As a deadly gang siege in Haiti’s volatile capital entered another day Wednesday, the violence between the newly created coalition of armed gangs known as “G-pèp-la,” led by Gabriel Jean Pierre, from Cité Soleil, and the rival G-9 federation, led by Jimmy Chérizier, a former police officer known as Barbecue, threatened to spill over and upend life elsewhere in Port-au-Prince.

Automatic gunfire could be heard throughout the metropolitan area as residents reported rock throwing, blocked roads and burning barricades at major roadways. Police, who still had not received their salary for the past month and lack fuel for vehicles, were present at some capital intersections but absent at others.

Decrying what they view as an unprovoked attack on Cité Soleil in the gangs’ war for control of territory, moto-taxi drivers launched street demonstrations to protest the shortage of gas and diesel fuel.

Though lack of fuel is a chronic problem in Haiti, the current shortages are being blamed on the violent gang clashes. Because of the fighting, access to the nearby Varreux fuel terminal has been blocked and two boats carrying petroleum and a third carrying propane were unable to dock into the port.

The National Human Rights Defense Network said the fight was triggered by a 3 a.m. Thursday attack by the G-9 Family and Allies federation against the Brooklyn neighborhood. Brooklyn is the stronghold of the gang G-pèp-la.

A motorcycle taxi driver carries clients past a burning barricade set by taxi drivers to protest the country’s fuel shortage in Port-au-Prince, Haiti, Wednesday, July 13, 2022.
A motorcycle taxi driver carries clients past a burning barricade set by taxi drivers to protest the country’s fuel shortage in Port-au-Prince, Haiti, Wednesday, July 13, 2022.

In a report, the network said that as of Wednesday it had counted 89 deaths, including 21 people who were burned to death, and 16 people have been reported missing. Another 74 people were injured by gunfire or stabbing, the network said, and 127 homes were destroyed. The report accused the gang of using government-issued equipment to destroy the homes and dig trenches inside the slum, which has about 300,000 residents.

Read Next: They lack guns, bullets and body armor.
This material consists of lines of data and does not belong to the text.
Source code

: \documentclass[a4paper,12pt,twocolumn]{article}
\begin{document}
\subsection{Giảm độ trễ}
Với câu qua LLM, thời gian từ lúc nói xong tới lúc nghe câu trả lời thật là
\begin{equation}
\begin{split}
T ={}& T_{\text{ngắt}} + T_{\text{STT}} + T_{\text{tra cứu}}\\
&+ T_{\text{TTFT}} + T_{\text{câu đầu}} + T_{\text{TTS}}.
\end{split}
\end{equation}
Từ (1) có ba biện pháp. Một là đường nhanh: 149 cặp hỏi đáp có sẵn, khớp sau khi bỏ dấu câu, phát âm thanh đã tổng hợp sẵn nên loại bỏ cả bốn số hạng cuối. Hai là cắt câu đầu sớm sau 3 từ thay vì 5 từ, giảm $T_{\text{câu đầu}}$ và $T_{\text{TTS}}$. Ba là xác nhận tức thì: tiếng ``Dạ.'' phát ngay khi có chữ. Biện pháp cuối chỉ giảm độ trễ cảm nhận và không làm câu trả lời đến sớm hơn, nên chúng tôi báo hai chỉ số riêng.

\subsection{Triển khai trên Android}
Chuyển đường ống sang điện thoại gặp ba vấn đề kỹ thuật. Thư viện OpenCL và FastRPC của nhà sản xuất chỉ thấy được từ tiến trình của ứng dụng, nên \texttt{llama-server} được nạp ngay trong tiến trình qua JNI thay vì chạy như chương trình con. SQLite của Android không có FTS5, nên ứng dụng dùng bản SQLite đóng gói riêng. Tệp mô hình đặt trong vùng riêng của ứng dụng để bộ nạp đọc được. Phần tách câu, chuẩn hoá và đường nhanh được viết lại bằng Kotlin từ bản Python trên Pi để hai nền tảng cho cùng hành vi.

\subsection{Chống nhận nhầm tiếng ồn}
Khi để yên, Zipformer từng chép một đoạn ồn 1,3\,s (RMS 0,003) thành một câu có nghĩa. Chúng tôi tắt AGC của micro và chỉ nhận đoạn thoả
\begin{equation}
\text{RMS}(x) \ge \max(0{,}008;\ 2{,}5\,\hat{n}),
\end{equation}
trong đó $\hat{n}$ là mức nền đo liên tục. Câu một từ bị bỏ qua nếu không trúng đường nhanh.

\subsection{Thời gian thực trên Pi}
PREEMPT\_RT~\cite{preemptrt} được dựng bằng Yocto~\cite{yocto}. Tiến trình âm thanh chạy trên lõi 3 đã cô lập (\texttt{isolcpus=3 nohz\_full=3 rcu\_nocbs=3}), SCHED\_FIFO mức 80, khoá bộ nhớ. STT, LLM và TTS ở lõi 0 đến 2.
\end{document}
How are Haiti’s cops confronting gangs?

The human rights group criticized the lack of police intervention to stop the terror as well as the lack of a response by the political coalition formed by interim Prime Minister Ariel Henry.

“The main victims of these armed attacks and massacres, recorded in deprived neighborhoods since 2018, remain the civil population,” the human rights group said. “They include seniors, children, babies and people with reduced mobility or ... disabilities.”

Haitian government officials, who have yet to publicly address the ongoing violence, did not respond to requests for comment about the gang warfare or accusations they are funding and arming gangs. The prime minister has previously said he and his government have no relations with armed groups.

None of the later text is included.